Publié le 22 mars 2022 ...

#Comprendre

La guerre que mène la Russie en Ukraine a placé au centre des conversations l’armée ukrainienne. Elle se bat et résiste courageusement sans que nous la connaissions vraiment, nous qui ne sommes pas spécialistes. D’où cet article destiné à fournir quelques repères sur cette armée.

Un peu d’histoire

Même si cela semble évident à certains, il n’est pas inutile de rappeler que l’armée de l’Ukraine est née, lors de l’indépendance du pays en 1991, sur les décombres de l’armée soviétique. On chiffrait même le nombre de ces militaires ‘‘soviétiques’’ à un peu moins de 800 000 ! C’est d’ailleurs par un décret du Parlement ukrainien (la Verkhovna Rada) qu’hommes et matériels militaires présents dans le pays furent à l’origine des Forces armées ukrainiennes.

La disparition de l’URSS et la dissolution de son armée permirent à des militaires ukrainiens de rentrer. Ils grossirent les rangs de cette armée, laquelle vit ses effectifs flirter avec le million d’hommes, avant de revenir aux environs du demi-million quelques années plus tard.

Faisons un saut jusqu’en 1994 pour nous intéresser aux armes nucléaires stockées dans ce pays par l’armée soviétique. Elle y disposait en effet de plus de 1000 ogives nucléaires installées sur des missiles balistiques intercontinentaux et plus du double sur des missiles tactiques de moyenne portée.
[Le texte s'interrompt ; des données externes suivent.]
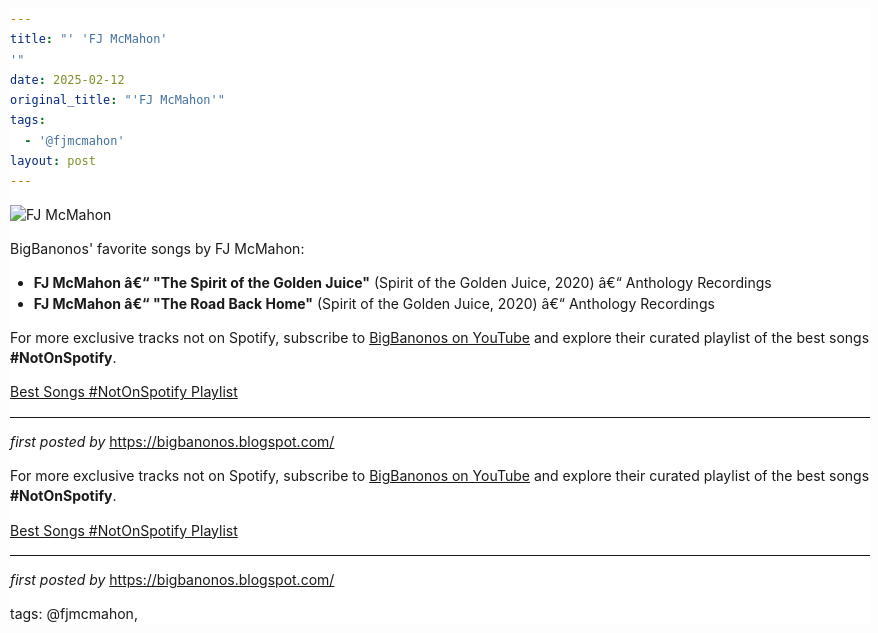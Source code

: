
 ```yaml
---
title: "' 'FJ McMahon'
'"
date: 2025-02-12
original_title: "'FJ McMahon'"
tags:
  - '@fjmcmahon'
layout: post
---
```

<div> <img src="https://thebluegrasssituation.com/wp-content/uploads/2017/11/FJ_MCMAHON_5.jpg" width="100%" alt="FJ McMahon">
</div> <p>
BigBanonos' favorite songs by FJ McMahon:
</p> <iframe src="https://open.spotify.com/embed/playlist/4KILjGQKemlAKYofD2zu2B?utm_source=generator" width="100%" height="352" frameBorder="0" allowfullscreen="" loading="lazy"></iframe> <ul> <li><b>FJ McMahon â€“ "The Spirit of the Golden Juice"</b> (Spirit of the Golden Juice, 2020) â€“ Anthology Recordings</li> <li><b>FJ McMahon â€“ "The Road Back Home"</b> (Spirit of the Golden Juice, 2020) â€“ Anthology Recordings</li>
</ul> <div> <p>For more exclusive tracks not on Spotify, subscribe to <a href="https://www.youtube.com/@BigBanonos" target="_blank">BigBanonos on YouTube</a> and explore their curated playlist of the best songs <strong>#NotOnSpotify</strong>.</p> <p><a href="https://www.youtube.com/playlist?list=PLtuNtuTatqI0kFahUCbtbfenC_ET5O_tr" target="_blank">Best Songs #NotOnSpotify Playlist</a></p>
</div> <hr /> <p><em>first posted by</em> <a href="https://bigbanonos.blogspot.com/" rel="noopener" target="_new">https://bigbanonos.blogspot.com/</a></p>



<div>
    <p>For more exclusive tracks not on Spotify, subscribe to <a href="https://www.youtube.com/@BigBanonos" target="_blank">BigBanonos on YouTube</a> and explore their curated playlist of the best songs <strong>#NotOnSpotify</strong>.</p>
    <p><a href="https://www.youtube.com/playlist?list=PLtuNtuTatqI0kFahUCbtbfenC_ET5O_tr" target="_blank">Best Songs #NotOnSpotify Playlist<br /></a></p></div>

<hr />

<p><em>first posted by</em> <a href="https://bigbanonos.blogspot.com/" rel="noopener" target="_new">https://bigbanonos.blogspot.com/</a></p>

<p>tags: @fjmcmahon,</p>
Le mémorandum de Budapest signé par l’Ukraine, la Biélorussie et le Kazakhstan formalise le renoncement de ces pays à l’arme nucléaire. Ces armes sont ‘‘renvoyées’’ en Russie, un transfert qui prendra deux ans.

Laissons filer le temps pour retrouver l’armée ukrainienne actuelle, au moment où la Russie décide d’envahir ce pays. Nous allons la découvrir en quatre temps, en commençant par l’aide occidentale, laquelle ne permet pas de sortir de l’immobilisme hérité de l’ère soviétique. C’est donc une armée qui, comme le dirait un instituteur exigeant, « peut mieux faire », même si l’initiative au plus près du terrain existe et se concrétise au quotidien.

L’aide occidentale

Quand la Russie entre en Ukraine, elle a en face d’elle une armée qui a bénéficié d’aides conséquentes pour se moderniser.

Par exemple, elle bénéficie d’une collaboration avec la Turquie pour produire des drones, les TB2 Bayraktar, qui se sont illustrés dans la guerre entre l’Arménie et l’Azerbaïdjan.

Outre cette aide récente, les différentes branches de l’armée ont bénéficié pendant des années, en termes de matériel, d’une aide militaire américaine importante et variée. Les USA ont en effet livré une palette extraordinairement large de matériels allant de patrouilleurs rénovés, aux radios Harris pour la communication des troupes au sol, en passant par des missiles antichars Javelin, aujourd’hui très efficaces, face aux chars russes.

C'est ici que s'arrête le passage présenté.